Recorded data
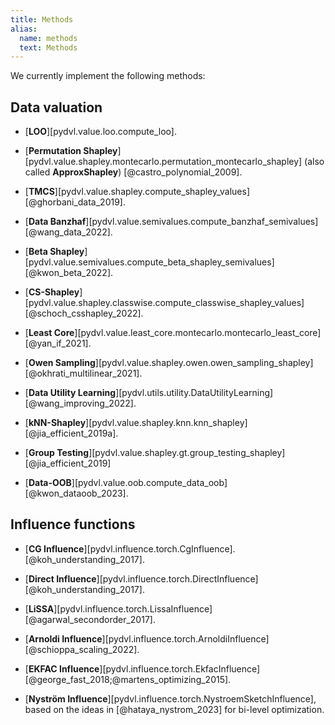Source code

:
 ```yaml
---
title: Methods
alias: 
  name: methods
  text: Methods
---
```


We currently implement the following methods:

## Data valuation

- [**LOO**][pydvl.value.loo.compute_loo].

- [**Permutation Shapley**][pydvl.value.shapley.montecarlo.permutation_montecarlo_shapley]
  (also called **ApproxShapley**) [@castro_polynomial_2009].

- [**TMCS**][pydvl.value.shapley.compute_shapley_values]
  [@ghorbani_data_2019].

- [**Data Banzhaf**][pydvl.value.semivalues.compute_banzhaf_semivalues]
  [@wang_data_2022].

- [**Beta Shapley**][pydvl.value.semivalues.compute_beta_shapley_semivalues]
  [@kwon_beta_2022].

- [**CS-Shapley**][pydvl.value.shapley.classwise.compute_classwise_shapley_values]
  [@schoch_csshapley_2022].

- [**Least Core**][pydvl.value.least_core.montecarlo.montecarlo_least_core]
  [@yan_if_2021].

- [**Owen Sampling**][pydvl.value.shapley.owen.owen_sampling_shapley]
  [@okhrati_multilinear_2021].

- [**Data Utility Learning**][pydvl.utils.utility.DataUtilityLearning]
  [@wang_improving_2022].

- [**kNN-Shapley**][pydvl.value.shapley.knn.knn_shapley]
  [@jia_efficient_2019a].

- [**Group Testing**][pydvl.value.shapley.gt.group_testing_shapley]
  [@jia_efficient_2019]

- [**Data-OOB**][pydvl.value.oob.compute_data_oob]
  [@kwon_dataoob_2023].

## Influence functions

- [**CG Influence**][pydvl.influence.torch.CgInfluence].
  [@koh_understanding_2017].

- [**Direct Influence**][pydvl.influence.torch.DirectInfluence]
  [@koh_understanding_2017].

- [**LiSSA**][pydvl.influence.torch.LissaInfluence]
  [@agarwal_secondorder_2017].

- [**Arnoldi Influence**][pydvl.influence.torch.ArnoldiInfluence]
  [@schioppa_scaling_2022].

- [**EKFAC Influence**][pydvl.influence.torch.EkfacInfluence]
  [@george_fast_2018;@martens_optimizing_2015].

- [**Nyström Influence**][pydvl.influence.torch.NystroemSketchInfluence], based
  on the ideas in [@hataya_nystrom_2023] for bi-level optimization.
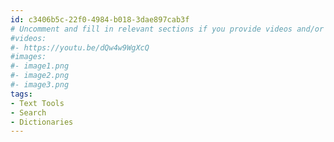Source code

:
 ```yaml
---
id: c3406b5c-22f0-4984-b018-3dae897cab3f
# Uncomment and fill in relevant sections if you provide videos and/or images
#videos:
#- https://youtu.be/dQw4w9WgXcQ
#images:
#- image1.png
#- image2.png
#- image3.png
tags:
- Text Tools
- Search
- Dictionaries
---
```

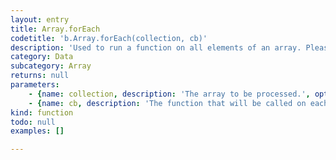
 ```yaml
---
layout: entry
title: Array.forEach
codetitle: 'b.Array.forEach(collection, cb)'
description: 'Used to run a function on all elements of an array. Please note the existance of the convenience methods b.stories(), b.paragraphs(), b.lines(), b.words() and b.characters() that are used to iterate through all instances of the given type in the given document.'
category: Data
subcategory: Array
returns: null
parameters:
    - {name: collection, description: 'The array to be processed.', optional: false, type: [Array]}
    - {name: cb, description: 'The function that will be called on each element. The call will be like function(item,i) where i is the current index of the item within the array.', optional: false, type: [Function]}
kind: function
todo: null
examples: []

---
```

--

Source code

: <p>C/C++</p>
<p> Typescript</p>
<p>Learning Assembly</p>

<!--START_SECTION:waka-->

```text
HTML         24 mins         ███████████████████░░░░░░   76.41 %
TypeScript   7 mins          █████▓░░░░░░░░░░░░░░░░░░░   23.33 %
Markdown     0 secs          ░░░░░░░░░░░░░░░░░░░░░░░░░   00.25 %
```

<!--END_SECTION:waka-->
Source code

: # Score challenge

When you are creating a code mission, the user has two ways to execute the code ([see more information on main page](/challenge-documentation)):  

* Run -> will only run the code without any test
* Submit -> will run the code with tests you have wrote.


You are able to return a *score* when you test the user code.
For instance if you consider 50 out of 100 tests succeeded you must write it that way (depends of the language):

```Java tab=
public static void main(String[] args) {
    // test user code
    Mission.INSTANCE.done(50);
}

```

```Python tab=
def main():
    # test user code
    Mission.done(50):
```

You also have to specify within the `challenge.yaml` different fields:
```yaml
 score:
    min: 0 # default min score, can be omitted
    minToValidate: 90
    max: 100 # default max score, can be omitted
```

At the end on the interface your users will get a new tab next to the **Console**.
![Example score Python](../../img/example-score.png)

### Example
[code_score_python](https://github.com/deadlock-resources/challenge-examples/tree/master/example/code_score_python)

## Problem requirements
The response must contain each line above that holds the string "montecarlo".

## Task answer
- [**Permutation Shapley**][pydvl.value.shapley.montecarlo.permutation_montecarlo_shapley]
- [**Least Core**][pydvl.value.least_core.montecarlo.montecarlo_least_core]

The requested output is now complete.